**What is being asked:** Could you copy every line from the material below in which "verstehen" appears?

**Record excerpts:**
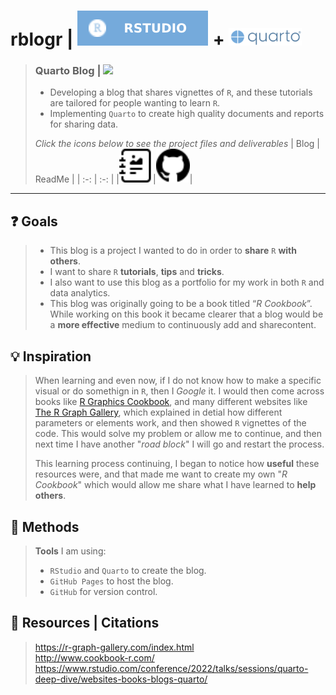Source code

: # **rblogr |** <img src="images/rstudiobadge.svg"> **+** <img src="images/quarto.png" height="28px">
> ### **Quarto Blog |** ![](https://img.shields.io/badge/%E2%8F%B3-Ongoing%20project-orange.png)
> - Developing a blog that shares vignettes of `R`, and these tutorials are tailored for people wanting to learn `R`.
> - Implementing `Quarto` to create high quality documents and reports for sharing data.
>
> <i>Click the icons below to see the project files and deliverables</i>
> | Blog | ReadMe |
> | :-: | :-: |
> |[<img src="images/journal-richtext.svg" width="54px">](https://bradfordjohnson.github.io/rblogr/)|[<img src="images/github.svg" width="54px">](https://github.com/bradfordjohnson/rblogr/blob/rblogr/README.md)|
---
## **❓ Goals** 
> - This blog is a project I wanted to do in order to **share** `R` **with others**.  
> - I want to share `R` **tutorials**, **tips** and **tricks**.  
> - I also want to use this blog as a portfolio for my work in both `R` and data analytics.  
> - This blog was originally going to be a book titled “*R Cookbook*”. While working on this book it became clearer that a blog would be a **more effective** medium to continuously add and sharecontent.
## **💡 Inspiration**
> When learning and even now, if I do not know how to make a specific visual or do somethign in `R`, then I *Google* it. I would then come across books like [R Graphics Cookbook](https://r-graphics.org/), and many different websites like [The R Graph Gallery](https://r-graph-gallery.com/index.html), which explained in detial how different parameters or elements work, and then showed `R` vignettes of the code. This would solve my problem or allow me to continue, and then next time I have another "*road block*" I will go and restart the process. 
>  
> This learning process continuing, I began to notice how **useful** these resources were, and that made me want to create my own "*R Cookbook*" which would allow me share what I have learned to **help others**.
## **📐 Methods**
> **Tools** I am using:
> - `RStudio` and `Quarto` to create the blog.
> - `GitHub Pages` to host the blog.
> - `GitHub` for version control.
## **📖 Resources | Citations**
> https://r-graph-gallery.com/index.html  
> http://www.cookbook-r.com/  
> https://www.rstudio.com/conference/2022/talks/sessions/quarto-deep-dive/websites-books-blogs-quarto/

--

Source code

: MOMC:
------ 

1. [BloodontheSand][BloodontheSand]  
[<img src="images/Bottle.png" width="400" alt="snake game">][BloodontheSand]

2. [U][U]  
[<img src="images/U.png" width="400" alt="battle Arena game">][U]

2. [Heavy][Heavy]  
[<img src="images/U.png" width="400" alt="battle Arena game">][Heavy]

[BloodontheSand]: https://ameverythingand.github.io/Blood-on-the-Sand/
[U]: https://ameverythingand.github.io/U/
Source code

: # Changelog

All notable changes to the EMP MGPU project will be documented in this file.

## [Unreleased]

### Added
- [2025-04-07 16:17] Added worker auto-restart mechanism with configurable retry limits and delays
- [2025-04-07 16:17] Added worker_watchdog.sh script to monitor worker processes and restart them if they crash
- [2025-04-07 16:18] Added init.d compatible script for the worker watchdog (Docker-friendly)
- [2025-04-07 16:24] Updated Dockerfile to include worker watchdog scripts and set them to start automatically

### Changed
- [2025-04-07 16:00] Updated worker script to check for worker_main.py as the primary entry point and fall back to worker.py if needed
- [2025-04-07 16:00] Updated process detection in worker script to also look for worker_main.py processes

...

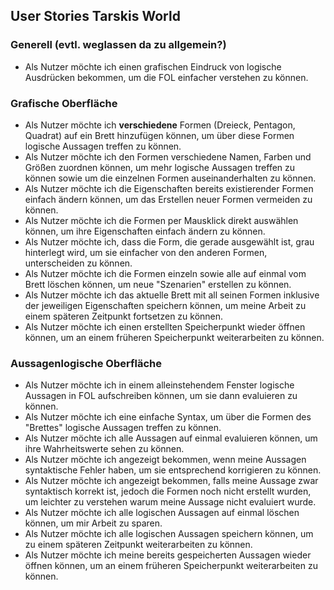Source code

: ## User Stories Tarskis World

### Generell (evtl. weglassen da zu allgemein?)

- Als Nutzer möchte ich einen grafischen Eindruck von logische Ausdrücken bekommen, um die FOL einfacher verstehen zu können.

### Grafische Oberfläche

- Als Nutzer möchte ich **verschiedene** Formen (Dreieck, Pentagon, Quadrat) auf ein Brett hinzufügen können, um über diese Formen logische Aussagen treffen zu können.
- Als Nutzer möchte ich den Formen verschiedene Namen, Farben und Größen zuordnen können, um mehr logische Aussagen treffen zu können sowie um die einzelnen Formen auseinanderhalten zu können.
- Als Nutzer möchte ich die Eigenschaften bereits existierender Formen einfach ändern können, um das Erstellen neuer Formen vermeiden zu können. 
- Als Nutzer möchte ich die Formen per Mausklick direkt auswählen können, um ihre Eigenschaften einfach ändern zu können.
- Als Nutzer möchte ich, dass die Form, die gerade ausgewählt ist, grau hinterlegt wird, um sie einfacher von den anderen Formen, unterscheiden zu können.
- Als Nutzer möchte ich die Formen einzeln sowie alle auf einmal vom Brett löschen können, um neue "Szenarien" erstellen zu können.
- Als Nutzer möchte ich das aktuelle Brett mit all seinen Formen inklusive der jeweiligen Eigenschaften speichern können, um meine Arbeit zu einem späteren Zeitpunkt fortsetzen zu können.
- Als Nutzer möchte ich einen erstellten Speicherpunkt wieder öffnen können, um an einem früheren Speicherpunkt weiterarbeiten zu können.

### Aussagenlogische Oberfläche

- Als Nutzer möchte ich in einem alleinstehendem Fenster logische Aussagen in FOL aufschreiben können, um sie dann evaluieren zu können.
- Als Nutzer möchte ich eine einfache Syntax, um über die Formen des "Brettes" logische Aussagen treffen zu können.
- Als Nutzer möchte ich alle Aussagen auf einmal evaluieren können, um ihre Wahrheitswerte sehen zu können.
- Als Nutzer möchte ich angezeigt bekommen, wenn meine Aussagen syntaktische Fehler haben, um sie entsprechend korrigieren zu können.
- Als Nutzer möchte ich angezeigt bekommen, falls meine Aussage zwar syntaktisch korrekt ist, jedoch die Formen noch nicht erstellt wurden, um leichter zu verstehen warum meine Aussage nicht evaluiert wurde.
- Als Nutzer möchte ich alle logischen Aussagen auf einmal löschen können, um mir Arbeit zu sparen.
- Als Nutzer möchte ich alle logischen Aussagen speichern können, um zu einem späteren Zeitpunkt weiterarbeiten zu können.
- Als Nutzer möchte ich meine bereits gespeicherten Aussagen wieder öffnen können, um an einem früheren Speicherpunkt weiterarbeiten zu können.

**Solution to the problem:**
- Als Nutzer möchte ich einen grafischen Eindruck von logische Ausdrücken bekommen, um die FOL einfacher verstehen zu können.
- Als Nutzer möchte ich angezeigt bekommen, falls meine Aussage zwar syntaktisch korrekt ist, jedoch die Formen noch nicht erstellt wurden, um leichter zu verstehen warum meine Aussage nicht evaluiert wurde.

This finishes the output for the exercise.